§ What the task requires: Identify each line below that contains the word "probability", and copy it out.

<<<<

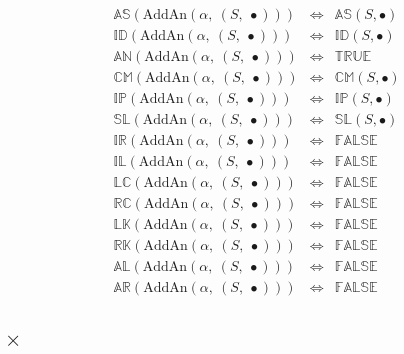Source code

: \documentclass[10pt]{article}
\newcommand{\propname}[1]{{\mathbb{#1}}}
\begin{document}
\[
\begin{array}{rcl} 
\propname{AS}(\mathrm{AddAn}(\alpha,\ (S,\ \bullet))) 
  & \Leftrightarrow %
  & \propname{AS}(S, \bullet) \\
\propname{ID}(\mathrm{AddAn}(\alpha,\ (S,\ \bullet))) 
  & \Leftrightarrow %
  & \propname{ID}(S, \bullet) \\
\propname{AN}(\mathrm{AddAn}(\alpha,\ (S,\ \bullet))) 
  & \Leftrightarrow %
  & \propname{TRUE} \\ 
\propname{CM}(\mathrm{AddAn}(\alpha,\ (S,\ \bullet))) 
  & \Leftrightarrow %
  & \propname{CM}(S, \bullet) \\
\propname{IP}(\mathrm{AddAn}(\alpha,\ (S,\ \bullet))) 
  & \Leftrightarrow %
  & \propname{IP}(S, \bullet) \\
\propname{SL}(\mathrm{AddAn}(\alpha,\ (S,\ \bullet))) 
  & \Leftrightarrow %
  & \propname{SL}(S, \bullet) \\
\propname{IR}(\mathrm{AddAn}(\alpha,\ (S,\ \bullet))) 
  & \Leftrightarrow %
  & \propname{FALSE}\\ 
\propname{IL}(\mathrm{AddAn}(\alpha,\ (S,\ \bullet))) 
  & \Leftrightarrow %
  & \propname{FALSE}\\ 
\propname{LC}(\mathrm{AddAn}(\alpha,\ (S,\ \bullet))) 
  & \Leftrightarrow %
  & \propname{FALSE}\\ 
\propname{RC}(\mathrm{AddAn}(\alpha,\ (S,\ \bullet))) 
  & \Leftrightarrow %
  & \propname{FALSE}\\ 
\propname{LK}(\mathrm{AddAn}(\alpha,\ (S,\ \bullet))) 
  & \Leftrightarrow %
  & \propname{FALSE}\\ 
\propname{RK}(\mathrm{AddAn}(\alpha,\ (S,\ \bullet))) 
  & \Leftrightarrow %
  & \propname{FALSE}\\ 
\propname{AL}(\mathrm{AddAn}(\alpha,\ (S,\ \bullet))) 
  & \Leftrightarrow %
  & \propname{FALSE}\\ 
\propname{AR}(\mathrm{AddAn}(\alpha,\ (S,\ \bullet))) 
  & \Leftrightarrow %
  & \propname{FALSE}\\ 
\end{array} 
\] 

\subsection{$\times$} 
\end{document}
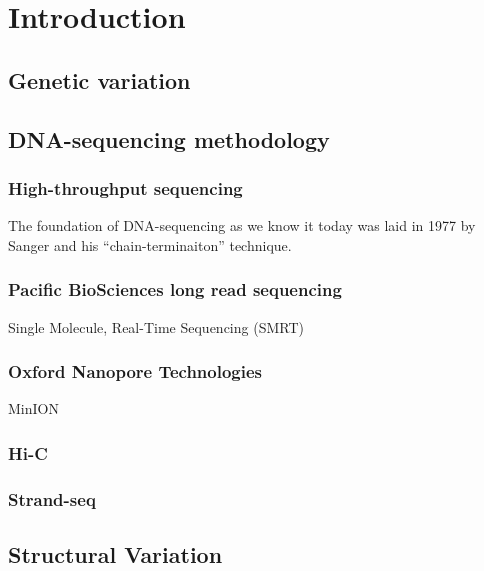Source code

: \chapter{Introduction}

\section{Genetic variation}
\label{sec:variation}

\section{DNA-sequencing methodology}

\subsection{High-throughput sequencing}
\label{sec:hts}

The foundation of DNA-sequencing as we know it today was laid in 1977 by
Sanger and his ``chain-terminaiton'' technique.


\subsection{Pacific BioSciences\textsuperscript{\textregistered} long read sequencing}
\label{sec:pacbio}
Single Molecule, Real-Time Sequencing (SMRT\textsuperscript{\textregistered})

\subsection{Oxford Nanopore Technologies\textsuperscript{\textregistered}}
\label{sec:ont}
MinION\textregistered

\subsection{Hi-C}
\label{sec:hic}

\subsection{Strand-seq}
\label{sec:strandseq}

\section{Structural Variation}
\label{sec:sv}
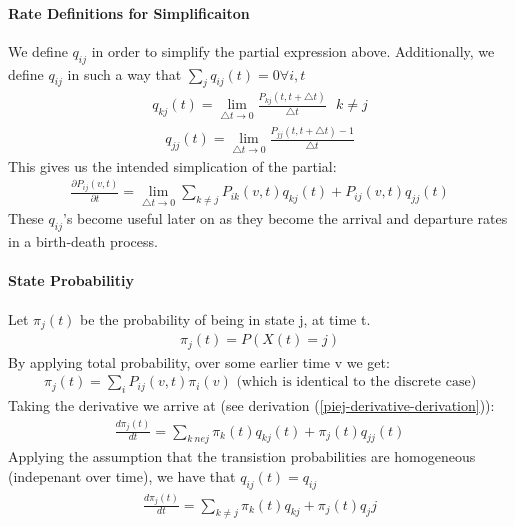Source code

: \paragraph{Rate Definitions for Simplificaiton} We define $q_{ij}$ in order to
simplify the partial expression above. Additionally, we define $q_{ij}$ in such
a way that $\sum_j q_{ij}(t) = 0  \forall i,t$
\begin{equation*} \begin{split}
	q_{kj}(t) = \lim_{\triangle t \to 0} \frac{P_{kj}(t,t+\triangle t)}{\triangle
	t} \mbox{ } k \ne j
\end{split} \end{equation*}
\begin{equation*} \begin{split}
	q_{jj}(t) = \lim_{\triangle t \to 0} \frac{P_{jj}(t,t+\triangle t)-1}{\triangle t}
\end{split} \end{equation*}
This gives us the intended simplication of the partial:
\begin{equation*} \begin{split}
	\frac{\partial P_{ij}(v,t)}{\partial t}
	= \lim_{\triangle t \to 0}
	\sum_{k \ne j} P_{ik}(v,t) q_{kj}(t)
	+ P_{ij}(v,t)q_{jj}(t)
\end{split} \end{equation*}
These $q_{ij}$'s become useful later on as they become the arrival and departure
rates in a birth-death process.


\paragraph{State Probabilitiy} \label{piej-derivative-derivation-context}
Let $\pi_j(t)$ be the probability of being in
state j, at time t.
\begin{equation*} \begin{split}
	\pi_j(t) = P(X(t) = j)
\end{split} \end{equation*}
By applying total probability, over some earlier time v we get:
\begin{equation*} \begin{split}
	\pi_j(t) = \sum_{i} P_{ij}(v,t) \pi_i(v) \mbox{ (which is identical to the discrete case)}
\end{split} \end{equation*}
Taking the derivative we arrive at (see derivation (\ref{piej-derivative-derivation})):
\begin{equation*} \begin{split}
	\frac{d \pi_j(t) }{dt} = \sum_{k\ ne j} \pi_k(t)q_{kj}(t) + \pi_j(t)q_{jj}(t)
\end{split} \end{equation*}
Applying the assumption that the transistion probabilities are homogeneous
(indepenant over time), we have that $q_{ij}(t) = q_{ij}$
\begin{equation*} \begin{split}
	\frac{d \pi_j(t) }{dt} = \sum_{k \ne j} \pi_k(t)q_{kj} + \pi_j(t)q_jj
\end{split} \end{equation*}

>>>>

§ Expected answer:
Let $\pi_j(t)$ be the probability of being in
By applying total probability, over some earlier time v we get:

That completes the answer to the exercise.